Dataset |
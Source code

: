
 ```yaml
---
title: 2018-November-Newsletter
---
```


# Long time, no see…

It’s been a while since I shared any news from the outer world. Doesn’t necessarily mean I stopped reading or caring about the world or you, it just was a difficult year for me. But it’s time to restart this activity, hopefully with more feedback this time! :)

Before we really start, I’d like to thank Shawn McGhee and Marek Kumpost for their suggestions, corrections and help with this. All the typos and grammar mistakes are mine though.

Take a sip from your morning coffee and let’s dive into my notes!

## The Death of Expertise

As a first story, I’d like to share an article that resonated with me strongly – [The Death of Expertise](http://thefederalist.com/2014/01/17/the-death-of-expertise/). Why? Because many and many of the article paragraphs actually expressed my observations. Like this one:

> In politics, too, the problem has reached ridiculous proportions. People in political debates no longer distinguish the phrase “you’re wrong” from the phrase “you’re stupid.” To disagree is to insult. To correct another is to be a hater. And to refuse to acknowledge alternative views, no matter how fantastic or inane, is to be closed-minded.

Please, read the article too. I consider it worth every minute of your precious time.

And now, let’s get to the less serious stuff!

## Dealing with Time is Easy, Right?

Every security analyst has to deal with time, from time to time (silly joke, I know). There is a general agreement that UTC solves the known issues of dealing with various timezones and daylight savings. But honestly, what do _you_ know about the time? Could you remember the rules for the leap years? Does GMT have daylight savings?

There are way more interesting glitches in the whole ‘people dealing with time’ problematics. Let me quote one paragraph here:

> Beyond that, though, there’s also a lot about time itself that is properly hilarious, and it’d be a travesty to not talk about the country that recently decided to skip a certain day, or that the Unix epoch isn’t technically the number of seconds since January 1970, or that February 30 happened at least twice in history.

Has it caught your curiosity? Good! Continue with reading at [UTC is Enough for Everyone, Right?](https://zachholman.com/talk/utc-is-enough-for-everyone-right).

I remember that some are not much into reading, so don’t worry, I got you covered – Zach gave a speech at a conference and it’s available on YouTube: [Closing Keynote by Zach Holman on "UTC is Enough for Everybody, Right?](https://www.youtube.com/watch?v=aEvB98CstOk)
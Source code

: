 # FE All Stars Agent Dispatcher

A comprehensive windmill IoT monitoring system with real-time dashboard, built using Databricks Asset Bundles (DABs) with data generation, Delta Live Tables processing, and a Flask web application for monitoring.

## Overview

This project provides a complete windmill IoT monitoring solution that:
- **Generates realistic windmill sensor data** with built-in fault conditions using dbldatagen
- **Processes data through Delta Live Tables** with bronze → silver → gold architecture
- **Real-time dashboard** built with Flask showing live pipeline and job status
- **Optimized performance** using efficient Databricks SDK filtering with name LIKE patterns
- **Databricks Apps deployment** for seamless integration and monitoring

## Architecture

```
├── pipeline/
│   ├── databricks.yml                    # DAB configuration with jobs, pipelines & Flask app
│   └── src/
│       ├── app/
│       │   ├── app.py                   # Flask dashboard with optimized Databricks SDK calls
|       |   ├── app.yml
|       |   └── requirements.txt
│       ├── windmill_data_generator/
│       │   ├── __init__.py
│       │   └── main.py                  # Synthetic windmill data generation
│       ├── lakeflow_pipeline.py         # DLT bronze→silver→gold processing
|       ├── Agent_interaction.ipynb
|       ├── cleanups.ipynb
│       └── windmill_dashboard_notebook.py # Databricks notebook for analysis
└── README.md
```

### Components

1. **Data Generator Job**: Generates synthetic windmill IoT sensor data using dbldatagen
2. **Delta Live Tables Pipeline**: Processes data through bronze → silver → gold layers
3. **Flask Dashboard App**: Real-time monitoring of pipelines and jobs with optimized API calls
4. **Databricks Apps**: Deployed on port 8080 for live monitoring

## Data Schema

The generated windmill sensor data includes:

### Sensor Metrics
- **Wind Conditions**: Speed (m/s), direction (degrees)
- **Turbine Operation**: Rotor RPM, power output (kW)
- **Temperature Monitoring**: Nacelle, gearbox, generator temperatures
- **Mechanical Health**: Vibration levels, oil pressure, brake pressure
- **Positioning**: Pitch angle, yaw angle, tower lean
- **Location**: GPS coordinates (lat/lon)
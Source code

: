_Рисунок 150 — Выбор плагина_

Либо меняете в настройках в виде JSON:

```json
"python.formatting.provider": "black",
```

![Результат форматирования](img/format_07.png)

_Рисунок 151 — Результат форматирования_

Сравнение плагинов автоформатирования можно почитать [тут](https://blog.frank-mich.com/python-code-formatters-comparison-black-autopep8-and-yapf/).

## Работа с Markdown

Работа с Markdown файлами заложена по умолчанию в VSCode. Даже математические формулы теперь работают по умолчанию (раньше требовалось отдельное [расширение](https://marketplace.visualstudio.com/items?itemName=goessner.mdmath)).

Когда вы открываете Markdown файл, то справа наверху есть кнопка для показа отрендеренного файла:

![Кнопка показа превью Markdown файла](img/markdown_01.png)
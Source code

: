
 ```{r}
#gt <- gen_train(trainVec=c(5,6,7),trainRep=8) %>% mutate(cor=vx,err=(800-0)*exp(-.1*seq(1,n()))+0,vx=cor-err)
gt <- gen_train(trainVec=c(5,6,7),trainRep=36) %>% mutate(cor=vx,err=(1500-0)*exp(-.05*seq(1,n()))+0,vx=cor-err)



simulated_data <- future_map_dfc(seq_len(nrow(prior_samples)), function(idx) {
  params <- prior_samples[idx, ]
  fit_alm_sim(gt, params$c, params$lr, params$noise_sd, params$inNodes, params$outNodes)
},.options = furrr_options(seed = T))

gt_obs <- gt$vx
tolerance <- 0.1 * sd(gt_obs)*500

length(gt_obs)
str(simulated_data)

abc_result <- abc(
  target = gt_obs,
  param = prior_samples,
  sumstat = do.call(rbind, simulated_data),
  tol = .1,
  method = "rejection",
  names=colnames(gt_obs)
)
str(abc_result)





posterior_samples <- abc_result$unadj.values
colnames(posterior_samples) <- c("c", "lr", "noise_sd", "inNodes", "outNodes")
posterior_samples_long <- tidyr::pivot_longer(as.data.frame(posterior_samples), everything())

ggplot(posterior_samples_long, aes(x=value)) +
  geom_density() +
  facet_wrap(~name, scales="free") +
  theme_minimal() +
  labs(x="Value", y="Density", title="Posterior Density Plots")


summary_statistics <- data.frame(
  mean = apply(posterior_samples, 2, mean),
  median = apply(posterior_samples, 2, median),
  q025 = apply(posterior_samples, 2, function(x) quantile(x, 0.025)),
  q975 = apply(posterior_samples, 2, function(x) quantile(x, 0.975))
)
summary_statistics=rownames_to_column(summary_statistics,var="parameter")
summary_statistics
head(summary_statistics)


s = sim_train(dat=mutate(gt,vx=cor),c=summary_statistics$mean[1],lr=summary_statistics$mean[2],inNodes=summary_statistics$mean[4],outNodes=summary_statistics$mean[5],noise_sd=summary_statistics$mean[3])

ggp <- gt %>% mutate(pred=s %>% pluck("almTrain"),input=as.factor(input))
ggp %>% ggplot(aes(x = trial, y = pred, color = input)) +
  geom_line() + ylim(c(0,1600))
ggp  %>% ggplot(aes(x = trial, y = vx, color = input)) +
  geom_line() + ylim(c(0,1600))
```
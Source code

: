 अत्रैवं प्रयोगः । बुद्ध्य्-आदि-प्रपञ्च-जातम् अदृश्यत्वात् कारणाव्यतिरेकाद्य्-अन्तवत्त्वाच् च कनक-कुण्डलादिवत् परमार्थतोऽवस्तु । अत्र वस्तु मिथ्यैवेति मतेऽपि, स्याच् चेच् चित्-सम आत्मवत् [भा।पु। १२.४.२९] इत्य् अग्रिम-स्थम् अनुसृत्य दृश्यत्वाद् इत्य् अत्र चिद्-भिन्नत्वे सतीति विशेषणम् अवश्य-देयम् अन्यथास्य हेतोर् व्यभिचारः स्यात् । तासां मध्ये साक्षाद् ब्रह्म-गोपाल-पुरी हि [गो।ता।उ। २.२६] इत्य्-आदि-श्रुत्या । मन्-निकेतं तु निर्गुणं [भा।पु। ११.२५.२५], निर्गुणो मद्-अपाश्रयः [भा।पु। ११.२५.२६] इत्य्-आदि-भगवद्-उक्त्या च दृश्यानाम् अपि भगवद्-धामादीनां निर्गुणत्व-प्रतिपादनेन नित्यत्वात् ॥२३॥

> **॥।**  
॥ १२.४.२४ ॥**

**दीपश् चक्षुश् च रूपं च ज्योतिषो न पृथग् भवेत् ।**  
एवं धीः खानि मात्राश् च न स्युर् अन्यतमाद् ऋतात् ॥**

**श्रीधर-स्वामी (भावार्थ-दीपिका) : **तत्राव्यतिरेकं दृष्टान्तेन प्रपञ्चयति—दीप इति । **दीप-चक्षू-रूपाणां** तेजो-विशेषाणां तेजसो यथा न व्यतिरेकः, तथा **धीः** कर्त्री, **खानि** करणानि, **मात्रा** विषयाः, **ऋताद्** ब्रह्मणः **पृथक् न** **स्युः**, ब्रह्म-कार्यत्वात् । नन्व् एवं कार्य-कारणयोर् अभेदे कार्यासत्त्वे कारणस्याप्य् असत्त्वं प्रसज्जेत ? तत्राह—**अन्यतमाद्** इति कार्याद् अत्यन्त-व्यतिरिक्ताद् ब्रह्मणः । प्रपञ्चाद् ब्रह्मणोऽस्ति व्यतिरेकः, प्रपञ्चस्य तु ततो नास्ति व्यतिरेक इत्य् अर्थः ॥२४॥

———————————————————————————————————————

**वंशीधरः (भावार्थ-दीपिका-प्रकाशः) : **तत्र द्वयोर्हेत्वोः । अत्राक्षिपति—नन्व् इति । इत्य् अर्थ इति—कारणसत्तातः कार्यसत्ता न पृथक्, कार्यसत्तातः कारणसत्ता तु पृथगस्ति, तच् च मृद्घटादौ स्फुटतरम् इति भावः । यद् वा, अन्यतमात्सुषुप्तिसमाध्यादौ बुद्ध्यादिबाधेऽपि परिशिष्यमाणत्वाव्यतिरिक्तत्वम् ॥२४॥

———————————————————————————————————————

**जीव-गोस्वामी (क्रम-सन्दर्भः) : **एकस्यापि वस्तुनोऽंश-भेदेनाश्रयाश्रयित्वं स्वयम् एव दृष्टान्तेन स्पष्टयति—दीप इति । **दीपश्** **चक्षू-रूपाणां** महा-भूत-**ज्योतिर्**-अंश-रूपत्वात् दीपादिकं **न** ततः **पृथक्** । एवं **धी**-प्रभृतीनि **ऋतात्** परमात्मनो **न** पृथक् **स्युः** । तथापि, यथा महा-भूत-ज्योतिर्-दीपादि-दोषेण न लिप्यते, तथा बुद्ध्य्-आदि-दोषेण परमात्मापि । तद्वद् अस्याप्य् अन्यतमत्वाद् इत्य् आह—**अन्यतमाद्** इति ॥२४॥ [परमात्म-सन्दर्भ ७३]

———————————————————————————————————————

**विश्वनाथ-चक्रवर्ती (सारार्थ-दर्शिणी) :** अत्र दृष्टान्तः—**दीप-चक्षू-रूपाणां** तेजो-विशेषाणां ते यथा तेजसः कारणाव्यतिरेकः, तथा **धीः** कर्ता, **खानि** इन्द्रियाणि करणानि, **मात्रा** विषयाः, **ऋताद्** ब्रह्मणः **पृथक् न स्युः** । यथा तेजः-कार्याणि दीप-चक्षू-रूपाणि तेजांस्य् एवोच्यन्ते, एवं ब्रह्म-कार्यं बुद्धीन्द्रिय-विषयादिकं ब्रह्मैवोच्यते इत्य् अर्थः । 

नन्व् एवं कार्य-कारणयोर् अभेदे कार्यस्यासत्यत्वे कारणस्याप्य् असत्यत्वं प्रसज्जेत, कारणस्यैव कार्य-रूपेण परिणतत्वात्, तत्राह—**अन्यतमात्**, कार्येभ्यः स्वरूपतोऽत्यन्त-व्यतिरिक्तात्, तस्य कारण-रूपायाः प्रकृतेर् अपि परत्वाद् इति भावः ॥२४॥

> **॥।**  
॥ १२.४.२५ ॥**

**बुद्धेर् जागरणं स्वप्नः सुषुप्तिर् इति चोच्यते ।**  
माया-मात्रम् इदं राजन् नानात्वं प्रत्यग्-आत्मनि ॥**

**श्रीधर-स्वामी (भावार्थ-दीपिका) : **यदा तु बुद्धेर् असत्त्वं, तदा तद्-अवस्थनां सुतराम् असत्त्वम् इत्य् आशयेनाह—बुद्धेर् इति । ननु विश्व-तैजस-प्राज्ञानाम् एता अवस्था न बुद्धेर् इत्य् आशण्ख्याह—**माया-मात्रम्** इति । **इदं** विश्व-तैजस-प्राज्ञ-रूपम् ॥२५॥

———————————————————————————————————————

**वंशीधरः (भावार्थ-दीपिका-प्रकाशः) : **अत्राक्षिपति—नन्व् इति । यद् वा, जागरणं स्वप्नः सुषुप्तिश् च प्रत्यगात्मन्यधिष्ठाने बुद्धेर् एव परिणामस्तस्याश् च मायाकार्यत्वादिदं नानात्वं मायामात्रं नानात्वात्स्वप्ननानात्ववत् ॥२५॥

Problem to work on | Gather, from the listing above, every line carrying the word "Expertise".

Exercise response |
## The Death of Expertise
As a first story, I’d like to share an article that resonated with me strongly – [The Death of Expertise](http://thefederalist.com/2014/01/17/the-death-of-expertise/). Why? Because many and many of the article paragraphs actually expressed my observations. Like this one:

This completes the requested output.